Sur le chemin du retour…

“Repos!” … “Garde-à-vous!”… Nous assistions à la levée des couleurs, comme tous les matins, mais ce jour-là était  particulier.

Dans le silence, nous attendions figés, les mains plaquées sur les coutures du pantalon, que  les noms de ceux qui allaient quitter la base aérienne de Toulouse-Francazal pour rejoindre l’Algérie, fussent prononcés par le Commandant de la base…J’avais le secret désir de retrouver ma ville natale, Alger, que j’avais  quittée définitivement  dix années plus tôt en 1950, bien que nous y passâmes nos  vacances en 1952.

Mon nom résonna enfin dans la grande cour de cette caserne…Près de moi, me parvinrent les murmures de déception de certains de mes copains de chambrée à l’énoncé de leurs noms,  mais cette journée froide et ensoleillée de la fin  décembre 1960 restera pour moi une belle journée, remplie d’espoirs, comme ceux de retrouver des parents proches et la ville  de ma première enfance!

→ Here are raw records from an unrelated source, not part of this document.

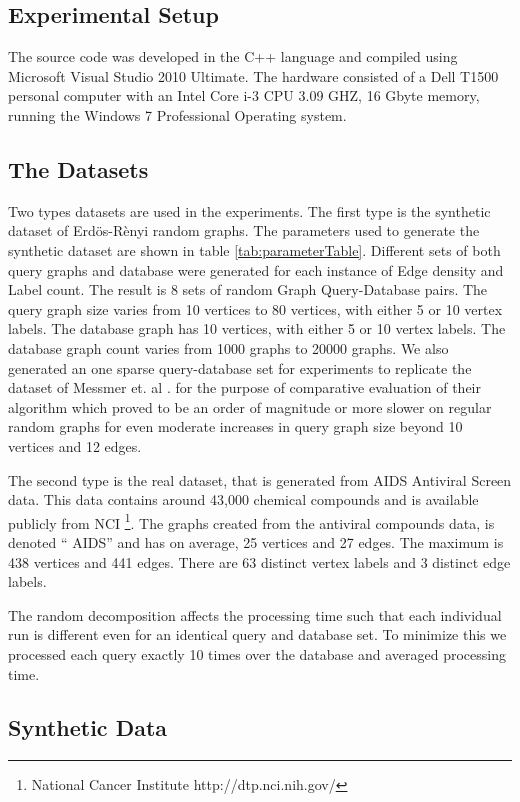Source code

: \subsection{Experimental Setup}
The source code was developed in the C++ language and compiled using Microsoft Visual Studio 2010 Ultimate. The hardware consisted of a Dell T1500 personal computer with an
Intel Core i-3 CPU 3.09 GHZ, 16 Gbyte memory, running the Windows 7 Professional Operating system.

\subsection{The Datasets}

Two types datasets are used in the experiments. The first type is the synthetic dataset of Erd\"{o}s-R\`{e}nyi random graphs. The parameters used to generate the synthetic dataset are shown in table \ref{tab:parameterTable}. Different sets of both query graphs and database were generated for each instance of Edge density and Label count. The result is 8 sets of random Graph Query-Database pairs. The query graph size varies from 10 vertices to 80 vertices, with either 5 or 10 vertex labels. The database graph has 10 vertices, with either 5 or 10 vertex labels. The database graph count varies from 1000 graphs to 20000 graphs. We also generated an one sparse query-database set for experiments to replicate the dataset of Messmer et. al \cite{messmer_bunke2000}. for the purpose of comparative evaluation of their algorithm which proved to be an order of magnitude or more slower on regular random graphs for even moderate increases in query graph size beyond 10 vertices and 12 edges.

The second type is the real dataset, that is generated from AIDS Antiviral Screen data. This data contains around 43,000 chemical compounds and is available publicly from NCI \footnote{National Cancer Institute http://dtp.nci.nih.gov/}. The graphs created from the antiviral compounds data, is denoted `` AIDS'' and has on average, 25 vertices and 27 edges. The maximum is 438 vertices and 441 edges. There are 63 distinct vertex labels and 3 distinct edge labels.

The random decomposition affects the processing time such that each individual run is different even for an identical query and database set. To minimize this we processed each query exactly 10 times over the database and averaged processing time.

\subsection{Synthetic Data}


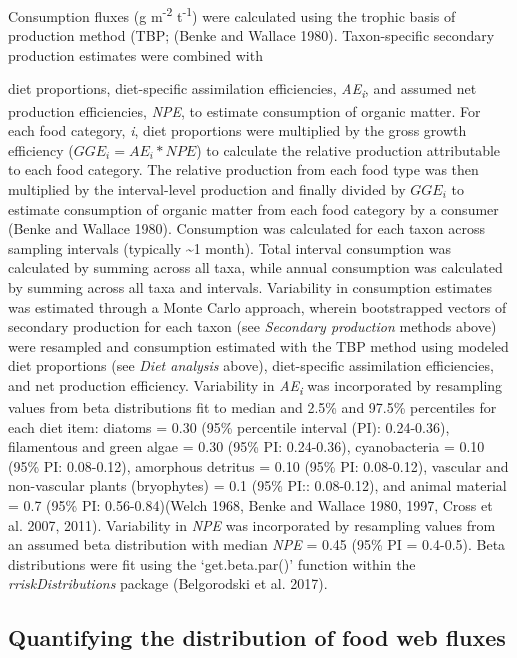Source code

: \documentclass[
]{article}
\begin{document}
Consumption fluxes (g m\textsuperscript{-2} t\textsuperscript{-1}) were
calculated using the trophic basis of production method (TBP; (Benke and
Wallace 1980). Taxon-specific secondary production estimates were
combined with

diet proportions, diet-specific assimilation efficiencies,
\emph{AE\textsubscript{i}}, and assumed net production efficiencies,
\emph{NPE}, to estimate consumption of organic matter. For each food
category, \emph{i}, diet proportions were multiplied by the gross growth
efficiency (\(GGE_{i} = AE_{i} * NPE\)) to calculate the relative
production attributable to each food category. The relative production
from each food type was then multiplied by the interval-level production
and finally divided by \(GGE_{i}\) to estimate consumption of organic
matter from each food category by a consumer (Benke and Wallace 1980).
Consumption was calculated for each taxon across sampling intervals
(typically \textasciitilde1 month). Total interval consumption was
calculated by summing across all taxa, while annual consumption was
calculated by summing across all taxa and intervals. Variability in
consumption estimates was estimated through a Monte Carlo approach,
wherein bootstrapped vectors of secondary production for each taxon (see
\emph{Secondary production} methods above) were resampled and
consumption estimated with the TBP method using modeled diet proportions
(see \emph{Diet analysis} above), diet-specific assimilation
efficiencies, and net production efficiency. Variability in
\emph{AE\textsubscript{i}} was incorporated by resampling values from
beta distributions fit to median and 2.5\% and 97.5\% percentiles for
each diet item: diatoms = 0.30 (95\% percentile interval (PI):
0.24-0.36), filamentous and green algae = 0.30 (95\% PI: 0.24-0.36),
cyanobacteria = 0.10 (95\% PI: 0.08-0.12), amorphous detritus = 0.10
(95\% PI: 0.08-0.12), vascular and non-vascular plants (bryophytes) =
0.1 (95\% PI:: 0.08-0.12), and animal material = 0.7 (95\% PI:
0.56-0.84)(Welch 1968, Benke and Wallace 1980, 1997, Cross et al. 2007,
2011). Variability in \emph{NPE} was incorporated by resampling values
from an assumed beta distribution with median \emph{NPE} = 0.45 (95\% PI
= 0.4-0.5). Beta distributions were fit using the `get.beta.par()'
function within the \emph{rriskDistributions} package (Belgorodski et
al. 2017).

\hypertarget{quantifying-the-distribution-of-food-web-fluxes}{%
\subsection{Quantifying the distribution of food web
fluxes}\label{quantifying-the-distribution-of-food-web-fluxes}}
\end{document}
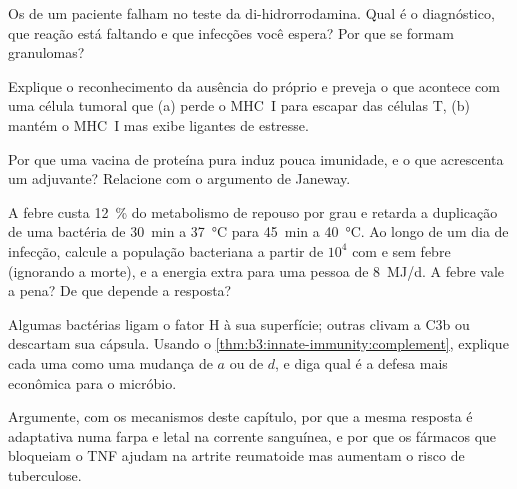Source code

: \begin{exercise}[$\star\star$]\label{exo:b3:innate-immunity:7}
Os  de um paciente falham no teste da di-hidrorrodamina.
Qual é o diagnóstico, que reação está faltando e que infecções você
espera? Por que se formam granulomas?
\end{exercise}

\begin{exercise}[$\star\star$]\label{exo:b3:innate-immunity:8}
Explique o reconhecimento da ausência do próprio e preveja o que
acontece com uma célula tumoral que (a) perde o MHC~I para escapar das
células T, (b) mantém o MHC~I mas exibe ligantes de estresse.
\end{exercise}

\begin{exercise}[$\star\star$]\label{exo:b3:innate-immunity:9}
Por que uma vacina de proteína pura induz pouca imunidade, e o que
acrescenta um adjuvante? Relacione com o argumento de Janeway.
\end{exercise}

\begin{exercise}[$\star\star\star$]\label{exo:b3:innate-immunity:10}
A febre custa \qty{12}{\%} do metabolismo de repouso por grau e retarda
a duplicação de uma bactéria de \qty{30}{min} a \qty{37}{\celsius} para
\qty{45}{min} a \qty{40}{\celsius}. Ao longo de um dia de infecção,
calcule a população bacteriana a partir de $10^{4}$ com e sem febre
(ignorando a morte), e a energia extra para uma pessoa de
\qty{8}{MJ/d}. A febre vale a pena? De que depende a resposta?
\end{exercise}

\begin{exercise}[$\star\star\star$]\label{exo:b3:innate-immunity:11}
Algumas bactérias ligam o fator H à sua superfície; outras clivam a C3b
ou descartam sua cápsula. Usando o \cref{thm:b3:innate-immunity:complement},
explique cada uma como uma mudança de $a$ ou de $d$, e diga qual é a
defesa mais econômica para o micróbio.
\end{exercise}

\begin{exercise}[$\star\star\star$]\label{exo:b3:innate-immunity:12}
Argumente, com os mecanismos deste capítulo, por que a mesma resposta é
adaptativa numa farpa e letal na corrente sanguínea, e por que os
fármacos que bloqueiam o TNF ajudam na artrite reumatoide mas aumentam
o risco de tuberculose.
\end{exercise}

Quelques jours plus tard, ce fut  mon baptême de l’air. Par une après-midi glaciale de Janvier, nous embarquâmes à bord d’un avion Nord-Atlas 2501 qui atterrit à  la nuit tombée,  sur l’aéroport de Maison-Blanche… A la sortie de cet appareil, je respirai avec plaisir un air tiède, doux, une brise légère au   parfum de  fleurs d’orangers, bien que leur floraison ne fût   plus de saison. Cet accueil de Dame Nature me remplit soudain d’espoir et de contentement devant ce temps que j’allais vivre,  et cet espace que j’allais redécouvrir comme une personne chère à mon cœur.

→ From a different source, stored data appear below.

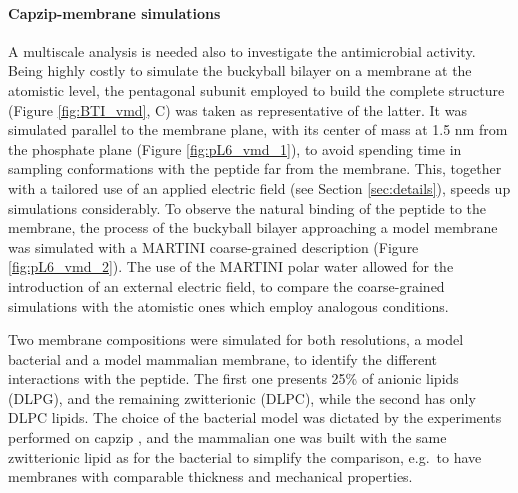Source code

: \paragraph{Capzip-membrane simulations} A multiscale analysis is needed also to investigate the antimicrobial activity. Being highly costly to simulate the buckyball bilayer on a membrane at the atomistic level, the pentagonal subunit employed to build the complete structure (Figure \ref{fig:BTI_vmd}, C) was taken as representative of the latter. It was simulated parallel to the membrane plane, with its center of mass at 1.5 nm from the phosphate plane (Figure \ref{fig:pL6_vmd_1}), to avoid spending time in sampling conformations with the peptide far from the membrane. This, together with a tailored use of an applied electric field (see Section \ref{sec:details}), speeds up simulations considerably.
%
To observe the natural binding of the peptide to the membrane, the process of the buckyball bilayer approaching a model membrane was simulated with a MARTINI coarse-grained description (Figure \ref{fig:pL6_vmd_2}). The use of the MARTINI polar water \citep{Yesylevskyy2010} allowed for the introduction of an external electric field, to compare the coarse-grained simulations with the atomistic ones which employ analogous conditions.

Two membrane compositions were simulated for both resolutions, a model bacterial and a model mammalian membrane, to identify the different interactions with the peptide. The first one presents 25\% of anionic lipids (DLPG), and the remaining zwitterionic (DLPC), while the second has only DLPC lipids. The choice of the bacterial model was dictated by the experiments performed on capzip \citep{Castelletto2016}, and the mammalian one was built with the same zwitterionic lipid as for the bacterial to simplify the comparison, e.g.\ to have membranes with comparable thickness and mechanical properties.

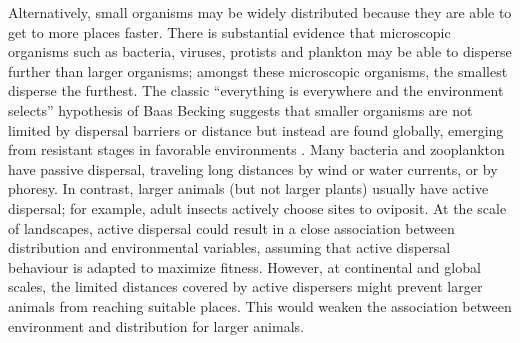 Alternatively, small organisms may be widely distributed because they
are able to get to more places faster. There is substantial evidence
that microscopic organisms such as bacteria, viruses, protists and
plankton may be able to disperse further than larger organisms; amongst
these microscopic organisms, the smallest disperse the furthest. The
classic ``everything is everywhere and the environment selects''
hypothesis of Baas Becking \citeyearpar{BaasBecking1934} suggests that
smaller organisms are not limited by dispersal barriers or distance but
instead are found globally, emerging from resistant stages in favorable
environments \citep{Huszar2015}. Many bacteria and zooplankton have
passive dispersal, traveling long distances by wind or water currents,
or by phoresy. In contrast, larger animals (but not larger plants)
usually have active dispersal; for example, adult insects actively
choose sites to oviposit. At the scale of landscapes, active dispersal
could result in a close association between distribution and
environmental variables, assuming that active dispersal behaviour is
adapted to maximize fitness. However, at continental and global scales,
the limited distances covered by active dispersers might prevent larger
animals from reaching suitable places. This would weaken the association
between environment and distribution for larger animals.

J’étais heureux de vivre ce retour…

Quelques jours plus tard, j’obtins enfin un “quartier libre”, une permission du soir  difficilement négociée.  Je descendis du « trolley », impatient de redécouvrir cette  place des Trois Horloges, que je trouvai si petite… le kiosque du glacier Grosoli sur la place du marché derrière l’arrêt du tram était encore  là, et le souffle court je m’apprêtai à remonter l’avenue de la Bouzaréa…

Ce tronçon de rue était trop court  à parcourir  pour que ces lieux familiers me permissent de  restituer instantanément mes  souvenirs. Je cherchai et je reconnus sur mon chemin, le pied de lampadaire surmonté de trois horloges et  plus loin sur ma droite, la cité des Vieux Moulins au bas  de la côte de la Basséta,  le magasin «Le Confort Intégral»…  A  l’opposé sur ma gauche je retrouvai le salon de coiffure, puis la boulangerie Clapès, et le passage vers la rue Léon Roches, un peu plus haut le marchand de lait et l’épicier Santis, dont les boutiques  encadraient l’entrée de l’immeuble où je me rendais …là où je suis né.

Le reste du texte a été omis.